### DESCRIPTION OF THE TASK
Say how many lines of the records include the string "button". Nothing else belongs in the answer.

═══

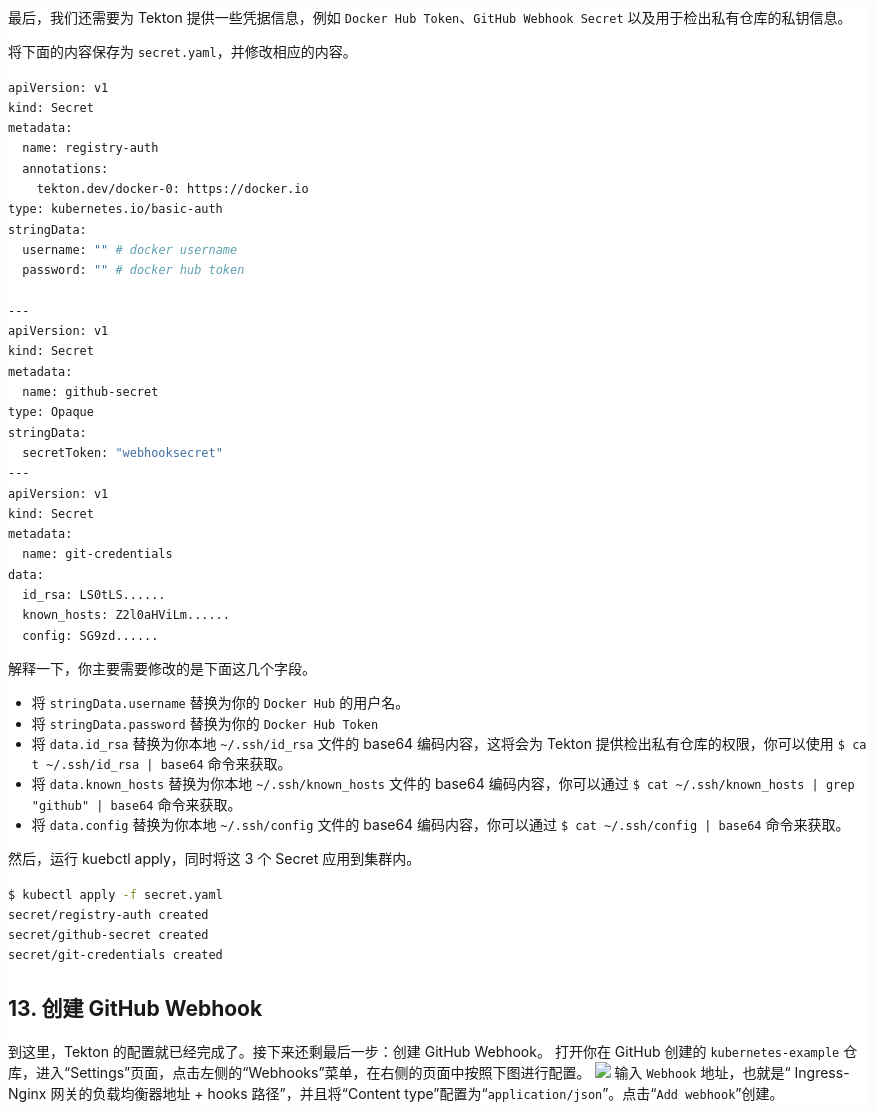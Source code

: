最后，我们还需要为 Tekton 提供一些凭据信息，例如 `Docker Hub Token`、`GitHub Webhook Secret` 以及用于检出私有仓库的私钥信息。

将下面的内容保存为 `secret.yaml`，并修改相应的内容。

```bash
apiVersion: v1
kind: Secret
metadata:
  name: registry-auth
  annotations:
    tekton.dev/docker-0: https://docker.io
type: kubernetes.io/basic-auth
stringData:
  username: "" # docker username
  password: "" # docker hub token

---
apiVersion: v1
kind: Secret
metadata:
  name: github-secret
type: Opaque
stringData:
  secretToken: "webhooksecret"
---
apiVersion: v1
kind: Secret
metadata:
  name: git-credentials
data:
  id_rsa: LS0tLS......
  known_hosts: Z2l0aHViLm......
  config: SG9zd......
```
解释一下，你主要需要修改的是下面这几个字段。
- 将 `stringData.username` 替换为你的 `Docker Hub` 的用户名。
- 将 `stringData.password` 替换为你的 `Docker Hub Token`
- 将 `data.id_rsa` 替换为你本地 `~/.ssh/id_rsa` 文件的 base64 编码内容，这将会为 Tekton 提供检出私有仓库的权限，你可以使用 `$ cat ~/.ssh/id_rsa | base64` 命令来获取。
- 将 `data.known_hosts` 替换为你本地 `~/.ssh/known_hosts` 文件的 base64 编码内容，你可以通过 `$ cat ~/.ssh/known_hosts | grep "github" | base64` 命令来获取。
- 将 `data.config` 替换为你本地 `~/.ssh/config` 文件的 base64 编码内容，你可以通过 `$ cat ~/.ssh/config | base64` 命令来获取。

然后，运行 kuebctl apply，同时将这 3 个 Secret 应用到集群内。


```bash
$ kubectl apply -f secret.yaml
secret/registry-auth created
secret/github-secret created
secret/git-credentials created
```
## 13. 创建 GitHub Webhook
到这里，Tekton 的配置就已经完成了。接下来还剩最后一步：创建 GitHub Webhook。
打开你在 GitHub 创建的 `kubernetes-example` 仓库，进入“Settings”页面，点击左侧的“Webhooks”菜单，在右侧的页面中按照下图进行配置。
![](https://img-blog.csdnimg.cn/4585bfb418b547c2889b7f00dbc22378.png)
输入 `Webhook` 地址，也就是“ Ingress-Nginx 网关的负载均衡器地址 + hooks 路径”，并且将“Content type”配置为“`application/json`”。点击“`Add webhook`”创建。
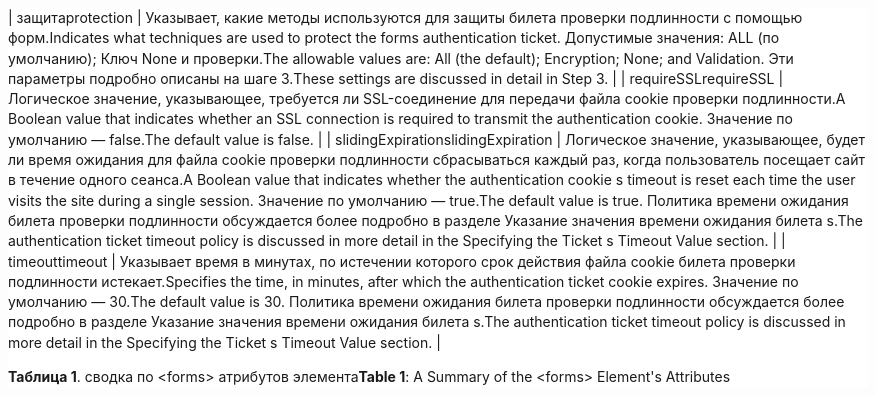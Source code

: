|         <span data-ttu-id="d9ca4-150">защита</span><span class="sxs-lookup"><span data-stu-id="d9ca4-150">protection</span></span>         |                                                                                                                                            <span data-ttu-id="d9ca4-151">Указывает, какие методы используются для защиты билета проверки подлинности с помощью форм.</span><span class="sxs-lookup"><span data-stu-id="d9ca4-151">Indicates what techniques are used to protect the forms authentication ticket.</span></span> <span data-ttu-id="d9ca4-152">Допустимые значения: ALL (по умолчанию); Ключ None и проверки.</span><span class="sxs-lookup"><span data-stu-id="d9ca4-152">The allowable values are: All (the default); Encryption; None; and Validation.</span></span> <span data-ttu-id="d9ca4-153">Эти параметры подробно описаны на шаге 3.</span><span class="sxs-lookup"><span data-stu-id="d9ca4-153">These settings are discussed in detail in Step 3.</span></span>                                                                                                                                            |
|         <span data-ttu-id="d9ca4-154">requireSSL</span><span class="sxs-lookup"><span data-stu-id="d9ca4-154">requireSSL</span></span>         |                                                                                                                                                                                <span data-ttu-id="d9ca4-155">Логическое значение, указывающее, требуется ли SSL-соединение для передачи файла cookie проверки подлинности.</span><span class="sxs-lookup"><span data-stu-id="d9ca4-155">A Boolean value that indicates whether an SSL connection is required to transmit the authentication cookie.</span></span> <span data-ttu-id="d9ca4-156">Значение по умолчанию — false.</span><span class="sxs-lookup"><span data-stu-id="d9ca4-156">The default value is false.</span></span>                                                                                                                                                                                |
|     <span data-ttu-id="d9ca4-157">slidingExpiration</span><span class="sxs-lookup"><span data-stu-id="d9ca4-157">slidingExpiration</span></span>      |                                                                                                 <span data-ttu-id="d9ca4-158">Логическое значение, указывающее, будет ли время ожидания для файла cookie проверки подлинности сбрасываться каждый раз, когда пользователь посещает сайт в течение одного сеанса.</span><span class="sxs-lookup"><span data-stu-id="d9ca4-158">A Boolean value that indicates whether the authentication cookie s timeout is reset each time the user visits the site during a single session.</span></span> <span data-ttu-id="d9ca4-159">Значение по умолчанию — true.</span><span class="sxs-lookup"><span data-stu-id="d9ca4-159">The default value is true.</span></span> <span data-ttu-id="d9ca4-160">Политика времени ожидания билета проверки подлинности обсуждается более подробно в разделе Указание значения времени ожидания билета s.</span><span class="sxs-lookup"><span data-stu-id="d9ca4-160">The authentication ticket timeout policy is discussed in more detail in the Specifying the Ticket s Timeout Value section.</span></span>                                                                                                 |
|          <span data-ttu-id="d9ca4-161">timeout</span><span class="sxs-lookup"><span data-stu-id="d9ca4-161">timeout</span></span>           |                                                                                                                               <span data-ttu-id="d9ca4-162">Указывает время в минутах, по истечении которого срок действия файла cookie билета проверки подлинности истекает.</span><span class="sxs-lookup"><span data-stu-id="d9ca4-162">Specifies the time, in minutes, after which the authentication ticket cookie expires.</span></span> <span data-ttu-id="d9ca4-163">Значение по умолчанию — 30.</span><span class="sxs-lookup"><span data-stu-id="d9ca4-163">The default value is 30.</span></span> <span data-ttu-id="d9ca4-164">Политика времени ожидания билета проверки подлинности обсуждается более подробно в разделе Указание значения времени ожидания билета s.</span><span class="sxs-lookup"><span data-stu-id="d9ca4-164">The authentication ticket timeout policy is discussed in more detail in the Specifying the Ticket s Timeout Value section.</span></span>                                                                                                                               |

<span data-ttu-id="d9ca4-165">**Таблица 1**. сводка по &lt;forms&gt; атрибутов элемента</span><span class="sxs-lookup"><span data-stu-id="d9ca4-165">**Table 1**: A Summary of the &lt;forms&gt; Element's Attributes</span></span>
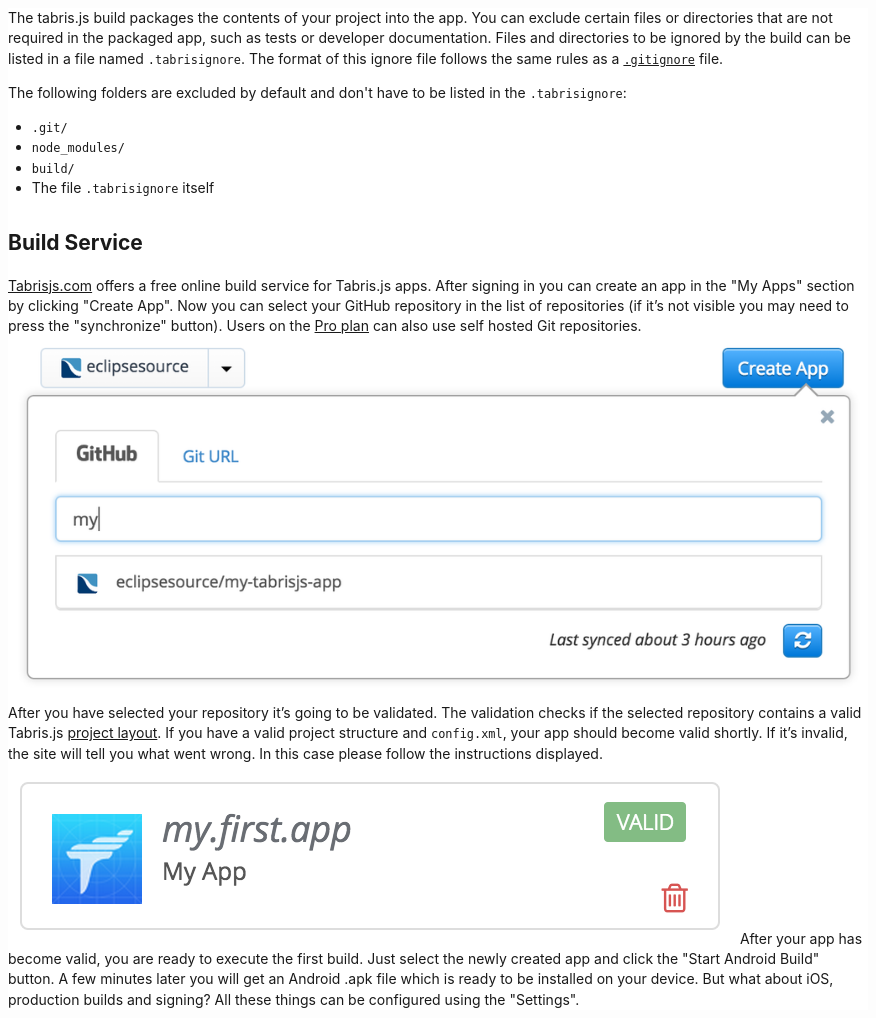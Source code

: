 The tabris.js build packages the contents of your project into the app. You can exclude certain files or directories that are not required in the packaged app, such as tests or developer documentation. Files and directories to be ignored by the build can be listed in a file named `.tabrisignore`. The format of this ignore file follows the same rules as a [`.gitignore`](http://git-scm.com/docs/gitignore) file.

The following folders are excluded by default and don't have to be listed in the `.tabrisignore`:

* `.git/`
* `node_modules/`
* `build/`
* The file `.tabrisignore` itself

## Build Service

[Tabrisjs.com](https://tabrisjs.com) offers a free online build service for Tabris.js apps. After signing in you can create an app in the "My Apps" section by clicking "Create App". Now you can select your GitHub repository in the list of repositories (if it’s not visible you may need to press the "synchronize" button). Users on the [Pro plan](https://tabrisjs.com/pricing/) can also use self hosted Git repositories.
![Create an App](img/build-create-app.png)
After you have selected your repository it’s going to be validated. The validation checks if the selected repository contains a valid Tabris.js [project layout](build.md#project-layout). If you have a valid project structure and `config.xml`, your app should become valid shortly. If it’s invalid, the site will tell you what went wrong. In this case please follow the instructions displayed.
![Valid App](img/build-valid-app.png)
After your app has become valid, you are ready to execute the first build. Just select the newly created app and click the "Start Android Build" button. A few minutes later you will get an Android .apk file which is ready to be installed on your device. But what about iOS, production builds and signing? All these things can be configured using the "Settings".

═══

### TASK RESULT
2